Поначалу Наташа и выходить-то боялась: что за вид такой у нее! Только уговоры мужнины
подействовали. Плюнула на все, под руку со своим мужиком, как ни в чем не бывало, из дома вышла.
Соседи чуть с лавочки не попадали. Смотрят: совсем Наташка с ума съехала — разрядилась, как б...
позорная — вся в цветках каких-то. А через неделю прибежал среди ночи к Анфисе Васильевне дед
Матюха, весь потный от потрясения, красный. Шепчет быстро-быстро, а сам трясется, как отбойный
молоток:
- Натаха мыться собралась, я за ней подсмотреть решил. Скинула она с себя все, а цветочки-то, как
были, так на ней и остались!
К утру уж все о том толковали. Тут-то соседушки и задумались.

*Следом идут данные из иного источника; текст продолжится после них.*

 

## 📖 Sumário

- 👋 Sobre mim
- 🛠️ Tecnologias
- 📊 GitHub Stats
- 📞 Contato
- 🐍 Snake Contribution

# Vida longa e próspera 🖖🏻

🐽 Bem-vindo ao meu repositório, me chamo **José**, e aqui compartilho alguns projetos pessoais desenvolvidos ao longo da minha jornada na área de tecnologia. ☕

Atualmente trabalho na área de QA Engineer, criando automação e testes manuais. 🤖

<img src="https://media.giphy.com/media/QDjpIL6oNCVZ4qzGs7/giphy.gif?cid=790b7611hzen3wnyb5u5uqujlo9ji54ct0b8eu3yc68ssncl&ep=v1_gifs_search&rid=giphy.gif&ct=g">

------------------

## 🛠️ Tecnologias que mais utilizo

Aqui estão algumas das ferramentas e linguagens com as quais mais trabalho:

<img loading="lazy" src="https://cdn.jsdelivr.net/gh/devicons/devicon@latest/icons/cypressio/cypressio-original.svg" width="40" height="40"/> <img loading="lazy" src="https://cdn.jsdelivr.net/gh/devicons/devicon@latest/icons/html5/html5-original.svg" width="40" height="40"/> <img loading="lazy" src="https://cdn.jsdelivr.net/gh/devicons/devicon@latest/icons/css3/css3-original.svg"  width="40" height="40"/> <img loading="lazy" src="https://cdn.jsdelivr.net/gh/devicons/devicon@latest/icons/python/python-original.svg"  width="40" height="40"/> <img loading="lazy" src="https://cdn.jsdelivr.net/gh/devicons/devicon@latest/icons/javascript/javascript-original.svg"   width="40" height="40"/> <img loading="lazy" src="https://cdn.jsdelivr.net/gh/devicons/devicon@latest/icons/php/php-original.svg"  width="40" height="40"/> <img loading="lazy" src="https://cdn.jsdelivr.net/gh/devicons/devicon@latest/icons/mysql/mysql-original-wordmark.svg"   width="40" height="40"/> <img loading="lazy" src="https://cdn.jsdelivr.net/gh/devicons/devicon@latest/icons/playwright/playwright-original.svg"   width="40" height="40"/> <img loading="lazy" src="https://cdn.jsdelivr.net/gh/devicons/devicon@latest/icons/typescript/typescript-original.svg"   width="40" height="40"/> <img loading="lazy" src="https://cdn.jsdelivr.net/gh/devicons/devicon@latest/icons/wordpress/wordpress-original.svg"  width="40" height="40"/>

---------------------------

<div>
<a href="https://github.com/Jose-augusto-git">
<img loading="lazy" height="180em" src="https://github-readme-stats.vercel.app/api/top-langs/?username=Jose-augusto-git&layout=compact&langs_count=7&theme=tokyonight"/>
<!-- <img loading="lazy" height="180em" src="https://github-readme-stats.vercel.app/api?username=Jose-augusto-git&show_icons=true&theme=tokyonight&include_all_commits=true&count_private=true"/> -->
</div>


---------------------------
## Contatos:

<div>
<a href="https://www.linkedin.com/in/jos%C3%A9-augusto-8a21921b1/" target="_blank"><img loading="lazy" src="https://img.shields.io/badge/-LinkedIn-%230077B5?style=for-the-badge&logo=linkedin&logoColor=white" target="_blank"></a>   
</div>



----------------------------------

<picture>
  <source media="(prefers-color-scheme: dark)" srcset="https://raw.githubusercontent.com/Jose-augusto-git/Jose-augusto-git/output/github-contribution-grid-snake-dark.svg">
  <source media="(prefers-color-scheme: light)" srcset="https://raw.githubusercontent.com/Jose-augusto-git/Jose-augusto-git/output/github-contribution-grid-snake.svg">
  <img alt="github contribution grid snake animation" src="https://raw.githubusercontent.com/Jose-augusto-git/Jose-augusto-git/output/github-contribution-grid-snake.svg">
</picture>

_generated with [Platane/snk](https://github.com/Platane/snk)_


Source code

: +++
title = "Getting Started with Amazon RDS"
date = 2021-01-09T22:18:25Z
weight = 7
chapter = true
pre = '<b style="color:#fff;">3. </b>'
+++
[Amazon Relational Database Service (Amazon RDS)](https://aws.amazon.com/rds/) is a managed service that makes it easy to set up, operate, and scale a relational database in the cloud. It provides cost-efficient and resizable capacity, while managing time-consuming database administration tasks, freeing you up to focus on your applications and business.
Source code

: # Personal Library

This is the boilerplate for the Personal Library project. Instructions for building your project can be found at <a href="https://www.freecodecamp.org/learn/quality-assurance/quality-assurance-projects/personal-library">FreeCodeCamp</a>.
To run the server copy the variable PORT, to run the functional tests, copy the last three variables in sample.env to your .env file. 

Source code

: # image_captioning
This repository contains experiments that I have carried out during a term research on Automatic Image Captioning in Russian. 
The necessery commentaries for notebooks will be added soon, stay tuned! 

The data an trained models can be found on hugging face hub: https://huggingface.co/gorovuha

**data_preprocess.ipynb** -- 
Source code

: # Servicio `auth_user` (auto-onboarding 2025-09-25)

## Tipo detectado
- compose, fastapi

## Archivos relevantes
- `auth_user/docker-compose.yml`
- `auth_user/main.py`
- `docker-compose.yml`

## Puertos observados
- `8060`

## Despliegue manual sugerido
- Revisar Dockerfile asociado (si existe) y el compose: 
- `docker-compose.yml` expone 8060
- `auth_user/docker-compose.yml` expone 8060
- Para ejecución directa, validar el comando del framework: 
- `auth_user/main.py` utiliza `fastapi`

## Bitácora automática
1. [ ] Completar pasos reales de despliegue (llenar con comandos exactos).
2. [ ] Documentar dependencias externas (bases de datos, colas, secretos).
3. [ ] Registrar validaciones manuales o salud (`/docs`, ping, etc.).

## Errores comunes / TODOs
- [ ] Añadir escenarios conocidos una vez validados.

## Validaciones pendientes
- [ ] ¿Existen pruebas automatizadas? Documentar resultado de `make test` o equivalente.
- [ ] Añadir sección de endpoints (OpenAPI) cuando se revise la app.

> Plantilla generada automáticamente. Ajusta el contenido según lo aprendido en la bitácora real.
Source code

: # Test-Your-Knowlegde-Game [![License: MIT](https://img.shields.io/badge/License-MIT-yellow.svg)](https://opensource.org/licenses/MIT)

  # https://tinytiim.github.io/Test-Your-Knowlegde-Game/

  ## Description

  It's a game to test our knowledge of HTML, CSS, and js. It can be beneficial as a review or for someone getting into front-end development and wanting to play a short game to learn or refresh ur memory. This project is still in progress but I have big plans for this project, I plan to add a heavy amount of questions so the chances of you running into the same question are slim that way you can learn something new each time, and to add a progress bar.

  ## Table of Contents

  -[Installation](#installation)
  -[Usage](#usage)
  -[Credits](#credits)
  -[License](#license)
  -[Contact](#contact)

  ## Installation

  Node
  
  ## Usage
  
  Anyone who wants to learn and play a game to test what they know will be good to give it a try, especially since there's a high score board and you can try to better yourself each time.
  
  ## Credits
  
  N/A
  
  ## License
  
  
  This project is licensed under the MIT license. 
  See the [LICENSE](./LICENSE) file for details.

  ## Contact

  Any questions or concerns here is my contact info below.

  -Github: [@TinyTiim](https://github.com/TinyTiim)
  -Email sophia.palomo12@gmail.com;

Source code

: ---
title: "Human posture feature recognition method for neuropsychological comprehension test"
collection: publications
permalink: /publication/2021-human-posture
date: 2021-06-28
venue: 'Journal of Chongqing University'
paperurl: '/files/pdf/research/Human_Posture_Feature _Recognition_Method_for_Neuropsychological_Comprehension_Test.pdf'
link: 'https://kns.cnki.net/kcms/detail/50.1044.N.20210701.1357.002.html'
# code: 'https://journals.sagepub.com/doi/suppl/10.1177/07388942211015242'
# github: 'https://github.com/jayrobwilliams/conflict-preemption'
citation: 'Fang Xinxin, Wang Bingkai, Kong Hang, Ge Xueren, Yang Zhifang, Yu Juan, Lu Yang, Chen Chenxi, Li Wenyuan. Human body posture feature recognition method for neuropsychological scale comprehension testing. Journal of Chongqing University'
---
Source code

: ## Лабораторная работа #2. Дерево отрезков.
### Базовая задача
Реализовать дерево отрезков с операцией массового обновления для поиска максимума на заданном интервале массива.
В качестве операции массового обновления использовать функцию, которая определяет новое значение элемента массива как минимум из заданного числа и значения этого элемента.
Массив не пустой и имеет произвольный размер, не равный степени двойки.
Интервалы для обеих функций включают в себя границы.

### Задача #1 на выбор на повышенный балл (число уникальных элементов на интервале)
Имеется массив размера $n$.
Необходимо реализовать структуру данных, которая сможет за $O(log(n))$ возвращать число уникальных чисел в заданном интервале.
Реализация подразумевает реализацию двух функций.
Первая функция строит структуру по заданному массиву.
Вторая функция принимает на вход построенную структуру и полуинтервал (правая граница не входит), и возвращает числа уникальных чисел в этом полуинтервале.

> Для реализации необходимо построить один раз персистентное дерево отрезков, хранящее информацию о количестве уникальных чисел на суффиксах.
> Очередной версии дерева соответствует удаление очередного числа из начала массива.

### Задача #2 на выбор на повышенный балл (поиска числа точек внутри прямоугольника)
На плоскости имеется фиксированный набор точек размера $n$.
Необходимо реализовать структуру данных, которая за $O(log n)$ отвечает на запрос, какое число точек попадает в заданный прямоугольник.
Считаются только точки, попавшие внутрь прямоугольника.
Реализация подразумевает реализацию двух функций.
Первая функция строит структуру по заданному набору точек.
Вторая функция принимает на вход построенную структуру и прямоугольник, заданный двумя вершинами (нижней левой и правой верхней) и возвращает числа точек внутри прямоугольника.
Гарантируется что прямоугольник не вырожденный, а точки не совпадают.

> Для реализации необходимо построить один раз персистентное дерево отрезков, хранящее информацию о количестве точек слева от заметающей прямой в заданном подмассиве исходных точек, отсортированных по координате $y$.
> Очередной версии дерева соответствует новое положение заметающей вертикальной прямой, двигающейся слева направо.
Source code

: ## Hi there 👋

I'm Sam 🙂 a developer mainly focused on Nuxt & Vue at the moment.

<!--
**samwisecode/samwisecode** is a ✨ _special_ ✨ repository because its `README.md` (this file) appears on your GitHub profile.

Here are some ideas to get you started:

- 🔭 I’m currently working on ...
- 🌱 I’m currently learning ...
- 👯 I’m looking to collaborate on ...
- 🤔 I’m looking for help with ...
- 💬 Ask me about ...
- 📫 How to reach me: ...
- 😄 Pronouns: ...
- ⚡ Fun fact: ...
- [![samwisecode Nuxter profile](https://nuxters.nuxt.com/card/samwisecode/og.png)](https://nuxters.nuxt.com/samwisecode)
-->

Много времени не прошло, является муж домой сам на себя не похож. Ужинать сел. Борщ ест — не
ест, время тянет. Потом и говорит:
- Вызывали меня куда следует. «Что же, — говорят, -
жена твоя себе позволяет?!» «А что позволяет?» — спрашиваю. Загудели: «Ты нам дурака здесь не
валяй! Пишут
люди: оскорбляет она их недостойным своим извращением. Ты давай-ка сам разберись побыстрее,
чтобы нам за
это дело взяться не пришлось».
Заплакала Наташа тихонько. Муж сидит перед тарелкой с остывшим борщом, голову повесил. Делать
нечего, надо какой-то выход искать. Стали они вместе те цветы-ландыши злосчастные обрывать. Только
оборвут, трех минут не пройдет — все они на месте, будто и не трогали их. Уж вся квартира в цветах: на
стопе цветы, на полу цветы, в шкаф складывали — и там больше места нет. Просидели они в горькой
кручине всю ночь, глаз не сомкнули, а поутру решили в больницу пойти. Дверь открыли, соседки так по
своим норам и прыснули.
Очередь к доктору большая была, а как в кабинет вошли, очень всех удивили.
- Не знает советская медицина такого случая. Вот если
эти таблетки не помогут — тогда не знаю. Обращайтесь в
сельскохозяйственную академию.
Таблетки не помогли. На работе мужу второй раз на вид поставили. Отправились в
сельскохозяйственную академию.
- Дело странное, — там сказали, — только к нам оно не
относится. Идите в санэпидемстанцию.
В санэпидемстанции посоветовали в больницу обратиться.
А время-то шло. Результата нимало. Начальники мужнины совсем рассвирепели.
- Если, — говорят, — твоя жена не прекратит терроризировать население...
Хоть и силен был мужик у Наташи и смел, а тут не выдержал.
- Прости меня, Наташенька, но не могу я с тобой
такою жить. Ухожу. Может статься, к одинокой тебе никто
приставать не будет. Прости и прощай.
Как ушел он, так и слегла Наташа. Долго хворала. Но люди ее одну в беде не оставили: лекарства из
аптеки носили, чай грели, компрессы прикладывали... А как поправилась, помогли устроиться в
специальный дом, где всех таких сирых и убогих пригревают: вниманием, лаской окружат, кормят почти
что даром и завсегда медицинскую помощь оказать готовы.
Не сразу привыкла Наташа к новому месту, новому коллективу. Было, что и бежать куда-то хотела.
Потом ничего, успокоилась, друзья появились, общие интересы. И, если случается, плачет она о чем-то,
зато никто здесь странностью в глаза не тычет. Администрация даже очень Наташей довольна, потому что
к любому празднику, любому юбилею в их учреждении всегда теперь есть живые цветы.